(Dataset entries)
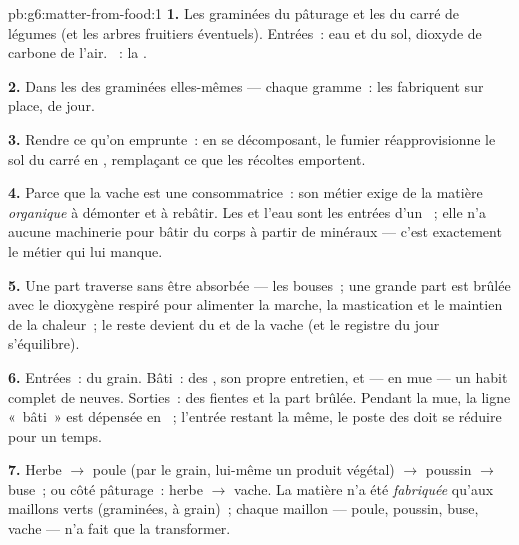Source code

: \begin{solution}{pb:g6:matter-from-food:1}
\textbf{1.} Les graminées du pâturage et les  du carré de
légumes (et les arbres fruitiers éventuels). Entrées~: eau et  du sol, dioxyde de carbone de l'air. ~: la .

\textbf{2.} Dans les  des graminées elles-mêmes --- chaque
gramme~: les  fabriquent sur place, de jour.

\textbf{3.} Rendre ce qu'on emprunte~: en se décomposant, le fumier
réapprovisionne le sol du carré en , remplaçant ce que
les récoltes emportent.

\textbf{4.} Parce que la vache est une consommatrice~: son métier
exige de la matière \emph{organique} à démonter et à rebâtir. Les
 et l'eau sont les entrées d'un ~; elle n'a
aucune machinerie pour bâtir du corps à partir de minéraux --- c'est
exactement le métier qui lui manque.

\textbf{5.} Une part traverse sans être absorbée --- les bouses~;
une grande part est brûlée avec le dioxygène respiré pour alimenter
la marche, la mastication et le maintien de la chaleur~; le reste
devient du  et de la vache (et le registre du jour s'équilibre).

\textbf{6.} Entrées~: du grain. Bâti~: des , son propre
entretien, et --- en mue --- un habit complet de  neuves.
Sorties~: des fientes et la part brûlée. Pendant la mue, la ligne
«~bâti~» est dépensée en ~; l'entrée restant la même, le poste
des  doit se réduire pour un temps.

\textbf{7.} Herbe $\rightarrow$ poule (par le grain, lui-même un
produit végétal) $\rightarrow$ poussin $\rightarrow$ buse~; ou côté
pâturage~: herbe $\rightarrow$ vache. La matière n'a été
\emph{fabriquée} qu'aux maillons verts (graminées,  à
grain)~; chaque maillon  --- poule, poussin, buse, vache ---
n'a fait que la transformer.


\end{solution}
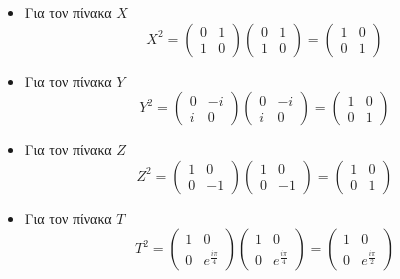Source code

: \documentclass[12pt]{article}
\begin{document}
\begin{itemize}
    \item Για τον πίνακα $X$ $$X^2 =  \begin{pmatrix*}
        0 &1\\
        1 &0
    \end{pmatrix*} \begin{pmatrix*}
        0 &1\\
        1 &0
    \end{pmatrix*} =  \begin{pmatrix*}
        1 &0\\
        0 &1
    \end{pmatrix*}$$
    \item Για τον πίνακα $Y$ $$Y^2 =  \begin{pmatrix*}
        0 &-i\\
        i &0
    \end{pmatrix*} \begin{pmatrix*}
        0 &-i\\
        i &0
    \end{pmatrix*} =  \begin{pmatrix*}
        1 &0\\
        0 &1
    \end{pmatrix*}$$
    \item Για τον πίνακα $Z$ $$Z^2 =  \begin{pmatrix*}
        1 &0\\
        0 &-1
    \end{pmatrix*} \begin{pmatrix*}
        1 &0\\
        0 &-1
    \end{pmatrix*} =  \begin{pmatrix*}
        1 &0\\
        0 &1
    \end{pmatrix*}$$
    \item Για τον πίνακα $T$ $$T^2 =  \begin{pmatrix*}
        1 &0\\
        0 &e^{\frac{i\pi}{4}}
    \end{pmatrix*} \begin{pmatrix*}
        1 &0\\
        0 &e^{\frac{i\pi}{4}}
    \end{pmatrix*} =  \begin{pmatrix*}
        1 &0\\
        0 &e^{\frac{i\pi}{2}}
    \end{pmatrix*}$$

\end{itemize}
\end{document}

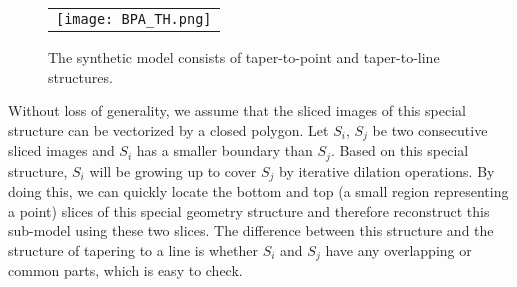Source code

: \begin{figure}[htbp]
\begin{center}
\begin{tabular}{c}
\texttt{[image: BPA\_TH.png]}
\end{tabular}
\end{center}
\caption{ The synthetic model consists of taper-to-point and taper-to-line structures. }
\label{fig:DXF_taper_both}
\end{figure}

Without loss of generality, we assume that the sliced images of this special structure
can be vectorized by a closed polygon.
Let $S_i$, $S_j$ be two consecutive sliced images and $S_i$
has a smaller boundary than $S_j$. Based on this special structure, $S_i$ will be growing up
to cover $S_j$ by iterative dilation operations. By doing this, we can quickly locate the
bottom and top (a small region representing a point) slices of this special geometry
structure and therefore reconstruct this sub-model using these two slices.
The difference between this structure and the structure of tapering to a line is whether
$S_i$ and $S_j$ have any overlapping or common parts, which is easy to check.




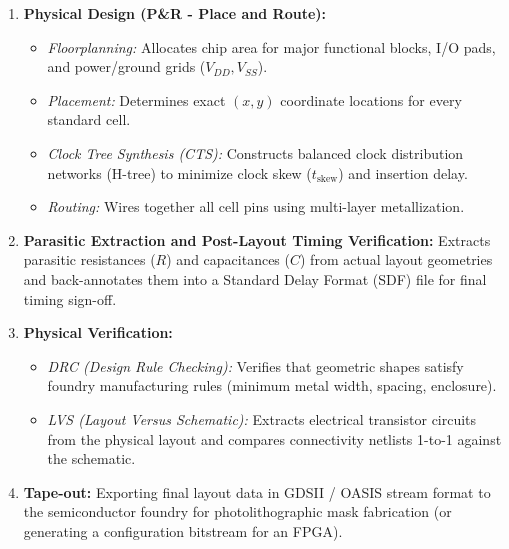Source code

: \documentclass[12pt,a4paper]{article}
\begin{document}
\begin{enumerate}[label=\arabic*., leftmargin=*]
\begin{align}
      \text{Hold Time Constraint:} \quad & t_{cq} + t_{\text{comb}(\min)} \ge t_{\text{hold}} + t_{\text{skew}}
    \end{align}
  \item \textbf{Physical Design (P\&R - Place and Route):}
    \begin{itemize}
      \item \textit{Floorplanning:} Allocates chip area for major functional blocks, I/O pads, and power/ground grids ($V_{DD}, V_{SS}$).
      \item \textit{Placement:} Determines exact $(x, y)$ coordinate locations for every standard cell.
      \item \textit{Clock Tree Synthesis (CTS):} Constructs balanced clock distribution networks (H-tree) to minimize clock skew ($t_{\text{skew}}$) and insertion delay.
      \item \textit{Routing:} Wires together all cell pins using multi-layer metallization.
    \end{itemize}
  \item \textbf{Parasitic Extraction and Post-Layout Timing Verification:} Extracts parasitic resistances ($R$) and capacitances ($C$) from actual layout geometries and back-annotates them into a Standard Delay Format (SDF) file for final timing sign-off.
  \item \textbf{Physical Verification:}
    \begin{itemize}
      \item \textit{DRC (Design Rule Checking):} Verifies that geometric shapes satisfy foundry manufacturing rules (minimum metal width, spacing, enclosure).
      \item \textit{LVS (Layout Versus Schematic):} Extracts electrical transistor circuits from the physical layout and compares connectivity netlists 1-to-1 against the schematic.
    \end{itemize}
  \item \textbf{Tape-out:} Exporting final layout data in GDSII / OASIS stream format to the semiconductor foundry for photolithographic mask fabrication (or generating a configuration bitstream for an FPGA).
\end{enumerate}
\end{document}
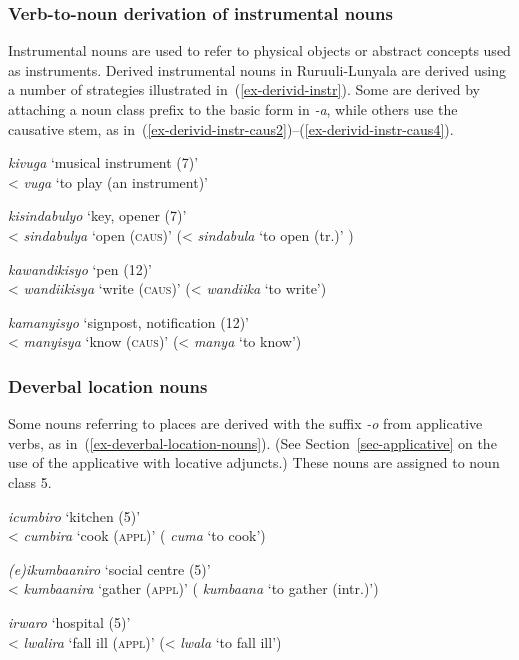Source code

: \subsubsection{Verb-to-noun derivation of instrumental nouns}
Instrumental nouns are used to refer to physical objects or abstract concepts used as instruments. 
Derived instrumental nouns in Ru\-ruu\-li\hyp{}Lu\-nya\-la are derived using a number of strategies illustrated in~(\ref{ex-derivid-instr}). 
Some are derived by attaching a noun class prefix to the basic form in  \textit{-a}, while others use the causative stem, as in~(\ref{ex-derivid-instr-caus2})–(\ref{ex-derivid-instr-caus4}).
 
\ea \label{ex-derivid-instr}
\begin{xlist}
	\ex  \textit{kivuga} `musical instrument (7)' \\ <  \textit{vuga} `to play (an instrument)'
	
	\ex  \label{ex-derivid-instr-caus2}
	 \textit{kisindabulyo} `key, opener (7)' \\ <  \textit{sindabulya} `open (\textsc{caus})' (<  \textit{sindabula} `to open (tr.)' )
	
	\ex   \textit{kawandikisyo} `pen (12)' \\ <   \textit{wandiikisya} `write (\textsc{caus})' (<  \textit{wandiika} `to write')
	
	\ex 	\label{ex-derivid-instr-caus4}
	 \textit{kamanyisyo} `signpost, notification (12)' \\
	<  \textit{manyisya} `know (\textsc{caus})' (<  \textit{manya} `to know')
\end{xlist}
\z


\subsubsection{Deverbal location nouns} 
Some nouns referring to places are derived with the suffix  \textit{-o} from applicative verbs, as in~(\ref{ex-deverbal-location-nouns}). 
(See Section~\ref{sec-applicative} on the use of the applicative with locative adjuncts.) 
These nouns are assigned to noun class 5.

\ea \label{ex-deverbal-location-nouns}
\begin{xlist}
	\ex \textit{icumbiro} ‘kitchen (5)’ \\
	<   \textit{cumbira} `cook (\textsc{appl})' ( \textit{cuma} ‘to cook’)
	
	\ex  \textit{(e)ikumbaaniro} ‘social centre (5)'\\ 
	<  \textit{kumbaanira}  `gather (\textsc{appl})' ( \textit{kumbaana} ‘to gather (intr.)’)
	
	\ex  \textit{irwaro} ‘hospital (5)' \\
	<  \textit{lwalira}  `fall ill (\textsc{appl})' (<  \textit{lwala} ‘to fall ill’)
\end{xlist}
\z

_Directions_
Out of the records above, pull each line containing the word "carré".

_Answer box_
\textbf{1.} Les graminées du pâturage et les  du carré de
réapprovisionne le sol du carré en , remplaçant ce que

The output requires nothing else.